[patch 0/7] timers: Footprint diet and NOHZ overhead mitigation

* [patch 0/7] timers: Footprint diet and NOHZ overhead mitigation
@ 2015-05-26 22:50 Thomas Gleixner
  2015-05-26 22:50 ` [patch 1/7] timers: Sanitize catchup_timer_jiffies() usage Thomas Gleixner
                   ` (7 more replies)
  0 siblings, 8 replies; 34+ messages in thread
From: Thomas Gleixner @ 2015-05-26 22:50 UTC (permalink / raw)
  To: LKML
  Cc: Ingo Molnar, Peter Zijlstra, Paul McKenney, Frederic Weisbecker,
	Eric Dumazet, Viresh Kumar, John Stultz, Joonwoo Park,
	Wenbo Wang

I still have a couple of patches against the timer code in my review
list, but the more I look at them the more horrible I find them.

All these patches are related to the NOHZ stuff and try to mitigate
shortcomings with even more bandaids. And of course these bandaids
cost cycles and are a burden for timer heavy use cases like
networking.

Sadly enough the NOHZ crowd is happy to throw more and more crap at
the kernel and none of these people is even thinking about whether
this stuff could be solved in a different way.

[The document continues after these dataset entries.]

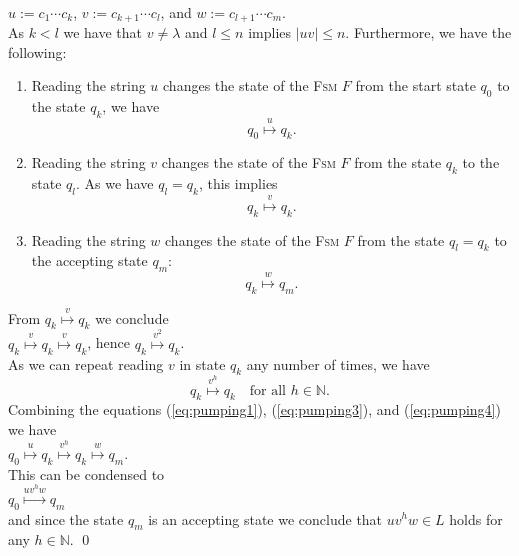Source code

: \\[0.2cm]
\hspace*{1.3cm}
$u := c_1 \cdots c_k$, \quad $v := c_{k+1} \cdots c_l$, \quad and \quad $w := c_{l+1} \cdots c_{m}$.
\\[0.2cm]
As $k < l$ we have that $v \not= \lambda$ and $l \leq n$ implies $|uv| \leq n$.
Furthermore, we have the following:
\begin{enumerate}
\item Reading the string $u$ changes the state of the \textsc{Fsm} $F$ from the start state $q_0$ to
      the state $q_k$, we have
      \begin{equation}
        \label{eq:pumping1}
        q_0 \stackrel{u}{\longmapsto} q_k.    
      \end{equation}
\item Reading the string $v$ changes the state of the \textsc{Fsm} $F$ from the state $q_k$ to the
      state $q_l$.  As we have $q_l = q_k$, this implies
      \begin{equation}
        \label{eq:pumping2}
      q_k \stackrel{v}{\longmapsto} q_k.        
      \end{equation}
\item Reading the string $w$ changes the state of the \textsc{Fsm} $F$ from the state  $q_l = q_k$
      to the accepting state $q_m$:
      \begin{equation}
        \label{eq:pumping3}
        q_k \stackrel{w}{\longmapsto} q_m.        
      \end{equation}
\end{enumerate}
From $q_k \stackrel{v}{\longmapsto} q_k$ we conclude
\\[0.2cm]
\hspace*{1.3cm}
$q_k \stackrel{v}{\longmapsto} q_k \stackrel{v}{\longmapsto} q_k$, \quad hence \quad $q_k \stackrel{v^2}{\longmapsto} q_k$.
\\[0.2cm]
As we can repeat reading $v$ in state $q_k$ any number of times, we have
\begin{equation}
  \label{eq:pumping4}
  q_k \stackrel{v^h}{\longmapsto} q_k  \quad \mbox{for all $h \in \mathbb{N}$.}
\end{equation}
Combining the equations (\ref{eq:pumping1}), (\ref{eq:pumping3}), and (\ref{eq:pumping4})  we have
\\[0.2cm]
\hspace*{1.3cm}
$q_0 \stackrel{u}{\longmapsto} q_k \stackrel{v^h}{\longmapsto} q_k \stackrel{w}{\longmapsto} q_m$.
\\[0.2cm]
This can be condensed to
\\[0.2cm]
\hspace*{1.3cm}
$q_0 \stackrel{uv^hw}{\longmapsto} q_m$
\\[0.2cm]
and since the state $q_m$ is an accepting state we conclude that $uv^hw \in L$ holds for any $h \in \mathbb{N}$. \qed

After Eric mentioned in one of the recent discussions that the
timer_migration sysctl is not a lot of gain, I tried to mitigate at
least that issue. That caused me to look deeper and I came up with the
following patch series which:

  - Clean up the sloppy catchup timer jiffies stuff

  - Replace the hash bucket lists by hlists, which shrinks the wheel
    footprint by 50%

  - Replaces the timer base pointer in struct timer_list by a cpu
    index, which shrinks struct timer_list by 4 - 8 bytes depending on
    alignement and architecture.

  - Caches nohz_active and timer_migration in the timer per cpu bases,
    so we can avoid going through loops and hoops to figure that out.

This series applies against

    git://git.kernel.org/pub/scm/linux/kernel/git/tip/tip.git timer/core

With a pretty naive timer test module and a sched other cpu hog on an
isolated core I verified that I did not wreckage anything. The
following table shows the resulting CPU time of the hog for the
various scenarios.

	     nohz=on	      	nohz=on			nohz=off
	     timer_migration=on	timer_migration=off	    

Unpatched:   46.57%		46.87%			46.64%

Patched:     47.76%		48.20%			48.73%

Though, I do not trust my numbers, so I really hope that Eric or any
other power timer wheel user can throw a bunch of tests at it.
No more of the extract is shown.